**Exercise:** All lines from the one containing "support & bugs!" through the end of the data below are to be transcribed exactly. Leave out the rest.

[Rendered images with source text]
= = = =
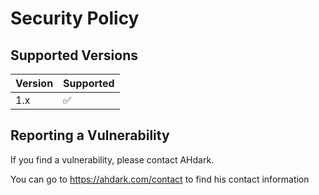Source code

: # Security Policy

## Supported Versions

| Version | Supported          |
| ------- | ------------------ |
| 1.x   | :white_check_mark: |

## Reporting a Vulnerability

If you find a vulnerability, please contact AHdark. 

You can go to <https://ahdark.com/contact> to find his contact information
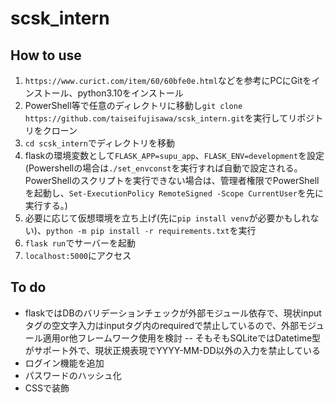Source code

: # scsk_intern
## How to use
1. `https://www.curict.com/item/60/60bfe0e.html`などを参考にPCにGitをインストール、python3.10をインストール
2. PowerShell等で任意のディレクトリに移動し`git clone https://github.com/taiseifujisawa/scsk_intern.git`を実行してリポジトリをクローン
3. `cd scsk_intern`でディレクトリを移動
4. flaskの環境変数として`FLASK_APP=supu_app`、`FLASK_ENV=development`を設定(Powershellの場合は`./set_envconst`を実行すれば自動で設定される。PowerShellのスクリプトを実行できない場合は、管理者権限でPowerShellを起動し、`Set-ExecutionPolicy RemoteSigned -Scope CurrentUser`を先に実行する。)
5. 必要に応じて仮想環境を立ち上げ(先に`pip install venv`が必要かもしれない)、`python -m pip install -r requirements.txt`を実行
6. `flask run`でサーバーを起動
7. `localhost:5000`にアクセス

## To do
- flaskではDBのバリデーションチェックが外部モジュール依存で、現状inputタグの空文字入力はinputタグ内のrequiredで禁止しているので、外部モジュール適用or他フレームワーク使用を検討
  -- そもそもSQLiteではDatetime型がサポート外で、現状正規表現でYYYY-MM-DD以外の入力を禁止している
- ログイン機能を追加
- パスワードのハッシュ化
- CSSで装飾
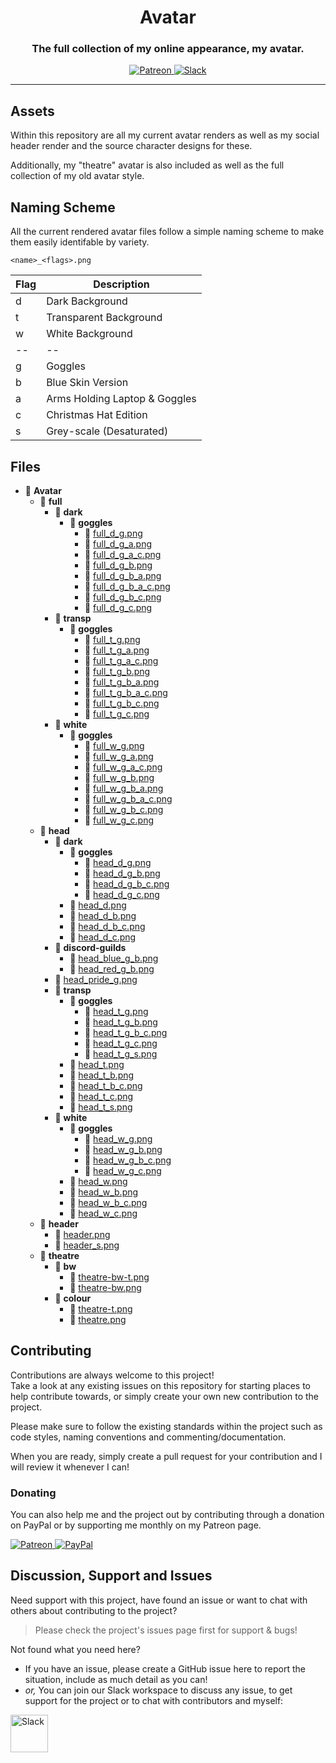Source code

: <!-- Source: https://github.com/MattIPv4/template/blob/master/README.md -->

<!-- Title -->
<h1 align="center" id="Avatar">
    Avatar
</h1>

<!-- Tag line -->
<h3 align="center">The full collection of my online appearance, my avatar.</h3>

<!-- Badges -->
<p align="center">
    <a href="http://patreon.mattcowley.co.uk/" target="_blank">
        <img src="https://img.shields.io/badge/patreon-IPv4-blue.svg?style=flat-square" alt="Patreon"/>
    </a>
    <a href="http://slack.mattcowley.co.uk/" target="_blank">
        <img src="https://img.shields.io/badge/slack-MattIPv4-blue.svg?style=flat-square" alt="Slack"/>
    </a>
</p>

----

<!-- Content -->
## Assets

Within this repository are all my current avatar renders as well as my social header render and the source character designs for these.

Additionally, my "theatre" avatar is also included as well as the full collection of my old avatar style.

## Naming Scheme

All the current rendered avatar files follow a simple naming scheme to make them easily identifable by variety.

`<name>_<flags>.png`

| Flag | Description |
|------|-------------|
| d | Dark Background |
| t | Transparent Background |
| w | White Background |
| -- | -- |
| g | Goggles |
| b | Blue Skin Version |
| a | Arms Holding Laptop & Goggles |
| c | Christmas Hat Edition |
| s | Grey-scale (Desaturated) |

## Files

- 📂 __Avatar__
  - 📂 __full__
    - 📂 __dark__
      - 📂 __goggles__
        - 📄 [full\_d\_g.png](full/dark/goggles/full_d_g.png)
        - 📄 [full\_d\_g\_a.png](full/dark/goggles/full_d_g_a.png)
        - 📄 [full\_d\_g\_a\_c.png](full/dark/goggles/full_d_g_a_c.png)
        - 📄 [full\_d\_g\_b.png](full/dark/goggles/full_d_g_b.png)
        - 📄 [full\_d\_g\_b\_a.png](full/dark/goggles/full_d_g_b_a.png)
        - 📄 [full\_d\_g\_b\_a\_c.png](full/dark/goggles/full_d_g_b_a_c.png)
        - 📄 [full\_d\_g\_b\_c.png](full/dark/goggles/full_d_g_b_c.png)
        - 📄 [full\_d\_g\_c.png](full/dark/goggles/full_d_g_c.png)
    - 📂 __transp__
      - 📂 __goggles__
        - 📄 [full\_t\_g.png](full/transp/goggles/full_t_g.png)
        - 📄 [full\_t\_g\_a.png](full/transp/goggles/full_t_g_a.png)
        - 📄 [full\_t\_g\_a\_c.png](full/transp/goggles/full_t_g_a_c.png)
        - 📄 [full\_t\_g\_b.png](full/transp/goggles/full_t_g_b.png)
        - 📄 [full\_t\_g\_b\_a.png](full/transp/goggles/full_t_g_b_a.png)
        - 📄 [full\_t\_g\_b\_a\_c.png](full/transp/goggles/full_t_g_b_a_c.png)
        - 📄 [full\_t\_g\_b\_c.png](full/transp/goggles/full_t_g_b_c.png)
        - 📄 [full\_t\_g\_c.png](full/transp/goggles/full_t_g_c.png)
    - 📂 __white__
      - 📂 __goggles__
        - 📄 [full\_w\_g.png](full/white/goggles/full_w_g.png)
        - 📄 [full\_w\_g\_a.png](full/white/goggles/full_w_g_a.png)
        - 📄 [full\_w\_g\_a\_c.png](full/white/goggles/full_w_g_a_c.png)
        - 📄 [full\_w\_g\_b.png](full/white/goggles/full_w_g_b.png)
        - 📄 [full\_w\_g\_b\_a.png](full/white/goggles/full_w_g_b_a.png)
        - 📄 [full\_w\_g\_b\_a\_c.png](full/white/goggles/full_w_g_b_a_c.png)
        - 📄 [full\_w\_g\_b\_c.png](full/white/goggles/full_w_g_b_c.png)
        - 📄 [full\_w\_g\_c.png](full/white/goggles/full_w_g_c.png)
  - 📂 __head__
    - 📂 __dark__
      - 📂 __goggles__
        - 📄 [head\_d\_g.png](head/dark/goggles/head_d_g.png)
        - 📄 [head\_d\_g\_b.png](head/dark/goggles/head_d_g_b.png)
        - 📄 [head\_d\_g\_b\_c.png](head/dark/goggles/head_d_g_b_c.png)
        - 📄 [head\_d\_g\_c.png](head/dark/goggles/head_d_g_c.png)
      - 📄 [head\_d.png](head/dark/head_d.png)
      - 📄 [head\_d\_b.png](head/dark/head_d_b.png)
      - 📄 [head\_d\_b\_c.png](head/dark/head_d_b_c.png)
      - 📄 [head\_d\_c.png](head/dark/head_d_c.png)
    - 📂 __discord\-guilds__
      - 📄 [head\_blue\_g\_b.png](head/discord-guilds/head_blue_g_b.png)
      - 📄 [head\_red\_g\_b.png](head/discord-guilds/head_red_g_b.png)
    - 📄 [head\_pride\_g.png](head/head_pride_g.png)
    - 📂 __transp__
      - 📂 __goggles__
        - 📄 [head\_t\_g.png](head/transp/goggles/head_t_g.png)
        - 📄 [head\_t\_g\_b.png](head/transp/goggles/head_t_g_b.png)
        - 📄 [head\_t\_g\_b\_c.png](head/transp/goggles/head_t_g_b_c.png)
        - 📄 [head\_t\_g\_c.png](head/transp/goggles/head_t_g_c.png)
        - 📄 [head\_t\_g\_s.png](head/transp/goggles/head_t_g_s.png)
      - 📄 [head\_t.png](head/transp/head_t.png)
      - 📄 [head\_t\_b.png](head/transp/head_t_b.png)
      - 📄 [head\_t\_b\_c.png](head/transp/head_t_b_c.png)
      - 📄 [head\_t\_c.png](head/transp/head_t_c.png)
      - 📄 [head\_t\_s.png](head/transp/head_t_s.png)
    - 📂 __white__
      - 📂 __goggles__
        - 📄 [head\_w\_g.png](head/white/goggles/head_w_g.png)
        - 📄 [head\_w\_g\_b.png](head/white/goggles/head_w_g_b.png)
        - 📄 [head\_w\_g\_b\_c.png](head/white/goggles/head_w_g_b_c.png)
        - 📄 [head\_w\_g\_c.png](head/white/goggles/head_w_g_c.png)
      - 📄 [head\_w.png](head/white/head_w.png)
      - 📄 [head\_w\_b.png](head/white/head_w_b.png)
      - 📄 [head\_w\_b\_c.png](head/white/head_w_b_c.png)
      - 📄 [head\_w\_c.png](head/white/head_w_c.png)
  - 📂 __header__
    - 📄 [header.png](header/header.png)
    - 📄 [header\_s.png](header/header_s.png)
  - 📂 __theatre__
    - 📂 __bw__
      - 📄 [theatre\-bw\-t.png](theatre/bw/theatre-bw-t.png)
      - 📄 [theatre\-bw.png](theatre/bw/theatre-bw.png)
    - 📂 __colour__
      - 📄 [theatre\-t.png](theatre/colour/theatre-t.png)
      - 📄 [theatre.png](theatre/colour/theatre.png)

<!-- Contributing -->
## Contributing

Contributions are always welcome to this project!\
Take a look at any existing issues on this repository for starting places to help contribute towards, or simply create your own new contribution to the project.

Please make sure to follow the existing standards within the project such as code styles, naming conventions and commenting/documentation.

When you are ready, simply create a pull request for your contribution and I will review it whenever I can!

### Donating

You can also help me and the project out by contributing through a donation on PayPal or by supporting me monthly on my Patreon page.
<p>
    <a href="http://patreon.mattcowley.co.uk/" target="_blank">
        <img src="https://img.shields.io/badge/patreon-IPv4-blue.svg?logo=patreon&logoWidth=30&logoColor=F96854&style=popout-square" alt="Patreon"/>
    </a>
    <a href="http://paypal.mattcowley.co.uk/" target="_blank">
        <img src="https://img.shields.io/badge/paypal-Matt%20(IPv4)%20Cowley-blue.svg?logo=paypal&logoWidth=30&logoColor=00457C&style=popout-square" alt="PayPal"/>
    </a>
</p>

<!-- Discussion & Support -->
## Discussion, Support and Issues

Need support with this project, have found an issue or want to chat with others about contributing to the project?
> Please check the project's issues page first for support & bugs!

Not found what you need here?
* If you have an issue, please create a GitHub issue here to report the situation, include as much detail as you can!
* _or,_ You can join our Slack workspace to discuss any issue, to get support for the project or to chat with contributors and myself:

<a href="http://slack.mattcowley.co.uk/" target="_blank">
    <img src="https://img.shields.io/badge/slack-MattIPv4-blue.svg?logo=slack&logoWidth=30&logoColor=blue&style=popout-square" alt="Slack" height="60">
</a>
= = = =
**Output for this task:**
> Please check the project's issues page first for support & bugs!

Not found what you need here?
* If you have an issue, please create a GitHub issue here to report the situation, include as much detail as you can!
* _or,_ You can join our Slack workspace to discuss any issue, to get support for the project or to chat with contributors and myself:

<a href="http://slack.mattcowley.co.uk/" target="_blank">
    <img src="https://img.shields.io/badge/slack-MattIPv4-blue.svg?logo=slack&logoWidth=30&logoColor=blue&style=popout-square" alt="Slack" height="60">
</a>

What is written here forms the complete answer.